The Jobs Crisis Blame Game
Rishi Sunak's latest plan to train the unemployed for jobs that don't exist reveals the government's new strategy: after blaming the public for the Covid crisis, they plan to blame us for the jobs crisis too.
While Germany extends their furlough scheme until the end of 2021, the UK’s is set to end this month – to be replaced by a new Job Support Scheme where workers will have to work at least a third of their usual hours to qualify.
At a time when Covid cases are rising across the country and we are experiencing a wave of local lockdowns, this policy has come in for considerable criticism. In all likelihood, it means that there will be a drastic spike in unemployment this winter on top of the hundreds of thousands of people who have already lost their jobs during this pandemic. Rishi Sunak all but acknowledged this at Tory conference this week when he said that he “couldn’t save every job.”
So, what is Rishi Sunak’s plan for this wave of unemployment? Work coaches, it turns out. Thousands of work coaches will be hired by the Department of Work and Pensions for the Job Entry Targeted Support scheme (JETS), costing £238 million.
The JETS scheme is described on the government website as involving, “specialist advice on how people can move into growing sectors, as well as CV and interview coaching.” It launches this week in the North of England, Wales and some parts of London and the South, and will then extend to the rest of England later in 2020 and Scotland early next year.
As Tribune columnist Grace Blakeley remarked, the criticism of this scheme is that it is “training people for jobs that don’t exist while failing to create jobs that should exist.” And the jobs aren’t likely to exist any time soon. Deaths due to the coronavirus have been rising steadily over the past few weeks and in a bizarre twist it was recently revealed that over 15,000 cases had been overlooked due to an error with an Excel spreadsheet, which may lead to yet more areas going into local lockdowns.
Unemployment is rising, especially among young people, as the furlough ends and the chances of a ‘normal’ Christmas recede rapidly. The constant U-turns of government Covid policies have made it extremely difficult for many small businesses to even keep going without financial support – which, largely, they are failing to receive. All of this means that job training is likely to be a spectacularly unsuccessful way of solving the impending jobs crisis.
However, even if we were not currently living through a historic pandemic, this scheme would still be worth criticising. It has been a classic trick of Tory governments to place responsibility for poor jobs markets onto individuals – specifically, the unemployed – rather than on government policy. Here again, Boris Johnson’s feeble announcement that £160 million would be spent on green energy policies (Germany recently announced a €40 billion plan) shows how little responsibility the government is taking to create jobs to replace those being lost.

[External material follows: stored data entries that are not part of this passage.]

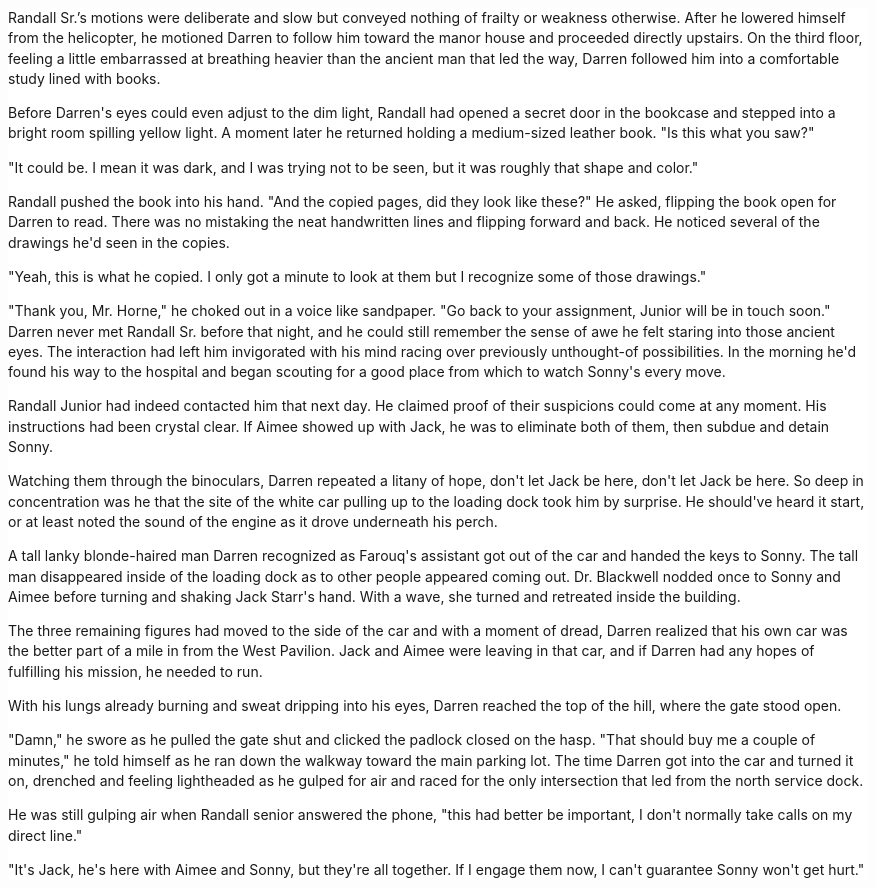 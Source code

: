 Randall Sr.’s motions were deliberate and slow but conveyed nothing of frailty or weakness otherwise. After he lowered himself from the helicopter, he motioned Darren to follow him toward the manor house and proceeded directly upstairs. On the third floor, feeling a little embarrassed at breathing heavier than the ancient man that led the way, Darren followed him into a comfortable study lined with books.

Before Darren's eyes could even adjust to the dim light, Randall had opened a secret door in the bookcase and stepped into a bright room spilling yellow light. A moment later he returned holding a medium-sized leather book. "Is this what you saw?"

"It could be. I mean it was dark, and I was trying not to be seen, but it was roughly that shape and color."

Randall pushed the book into his hand. "And the copied pages, did they look like these?" He asked, flipping the book open for Darren to read. There was no mistaking the neat handwritten lines and flipping forward and back. He noticed several of the drawings he'd seen in the copies.

"Yeah, this is what he copied. I only got a minute to look at them but I recognize some of those drawings."

"Thank you, Mr. Horne," he choked out in a voice like sandpaper. "Go back to your assignment, Junior will be in touch soon." Darren never met Randall Sr. before that night, and he could still remember the sense of awe he felt staring into those ancient eyes. The interaction had left him invigorated with his mind racing over previously unthought-of possibilities. In the morning he'd found his way to the hospital and began scouting for a good place from which to watch Sonny's every move.

Randall Junior had indeed contacted him that next day. He claimed proof of their suspicions could come at any moment. His instructions had been crystal clear. If Aimee showed up with Jack, he was to eliminate both of them, then subdue and detain Sonny.

Watching them through the binoculars, Darren repeated a litany of hope, don't let Jack be here, don't let Jack be here. So deep in concentration was he that the site of the white car pulling up to the loading dock took him by surprise. He should've heard it start, or at least noted the sound of the engine as it drove underneath his perch.

A tall lanky blonde-haired man Darren recognized as Farouq's assistant got out of the car and handed the keys to Sonny. The tall man disappeared inside of the loading dock as to other people appeared coming out. Dr. Blackwell nodded once to Sonny and Aimee before turning and shaking Jack Starr's hand. With a wave, she turned and retreated inside the building.

The three remaining figures had moved to the side of the car and with a moment of dread, Darren realized that his own car was the better part of a mile in from the West Pavilion. Jack and Aimee were leaving in that car, and if Darren had any hopes of fulfilling his mission, he needed to run.

With his lungs already burning and sweat dripping into his eyes, Darren reached the top of the hill, where the gate stood open.

"Damn," he swore as he pulled the gate shut and clicked the padlock closed on the hasp. "That should buy me a couple of minutes," he told himself as he ran down the walkway toward the main parking lot. The time Darren got into the car and turned it on, drenched and feeling lightheaded as he gulped for air and raced for the only intersection that led from the north service dock.

He was still gulping air when Randall senior answered the phone, "this had better be important, I don't normally take calls on my direct line."

"It's Jack, he's here with Aimee and Sonny, but they're all together. If I engage them now, I can't guarantee Sonny won't get hurt."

As anyone who experienced the 2009 recession already knows, it doesn’t matter how much training people are given if companies are not able to hire more workers. Only days before this scheme was announced, Cineworld released a statement that they would close every single UK screen, a move which will result in the loss of thousands of jobs. It was followed by Odeon announcing they would now operate on a weekend-only basis in some cinemas.
Much like when the aviation and broader culture sectors saw crises earlier in the pandemic – with thousands of jobs lost or workers forced into ‘fire and rehire’ schemes – those hoping that the government might support a bailout were disappointed. The Prime Minister’s response was to urge the British public to go back to the cinema. This came immediately after he blamed the public’s complacency for the rise in Covid infections.
The nightlife industry, worth £66 billion, has also been left in a catastrophic position since March. When questioned by Kay Burley on Sky News about why the Job Support Scheme does not help people working in this industry (due to its work requirements), Health Minister Helen Whatley said, “it doesn’t make sense to continue supporting jobs where there simply isn’t work at the moment.” The same logic is clearly being applied across retail, leading to closures at Debenhams, M&S, John Lewis and Boots.
So, where are these jobs that people are training for? Work coaches telling us to update our CVs or learn new skills won’t create the hundreds of thousands of jobs people will need to apply to. Instead, seen in the cold light of day, the JETS scheme looks more like evasion than action – a propaganda exercise to place responsibility for getting back to work onto the individual, while distracting from government inaction.
For many people, the job losses and the JETS scheme are just the latest flimsy offer of “support” from a government failing to understand the scale of the crisis. Although the furlough scheme prevented many workers losing their jobs, hundreds of thousands have been struggling since the pandemic began.
In the early days of the virus alone, nearly two million people claimed Universal Credit – but at £94 a week, it’s not nearly enough for someone to live on. If the Chancellor’s plans to cut these rates further go ahead, the lowest income households will be hit the hardest.
Throughout the Covid crisis, the government has had a track record of shifting responsibility to the public. Now, they plan to do the same for the jobs crisis. Don’t be surprised if more of the old scapegoating of unemployed people – or “welfare scroungers,” as David Cameron used to say – makes a return in the coming weeks. After all, they will need someone to blame.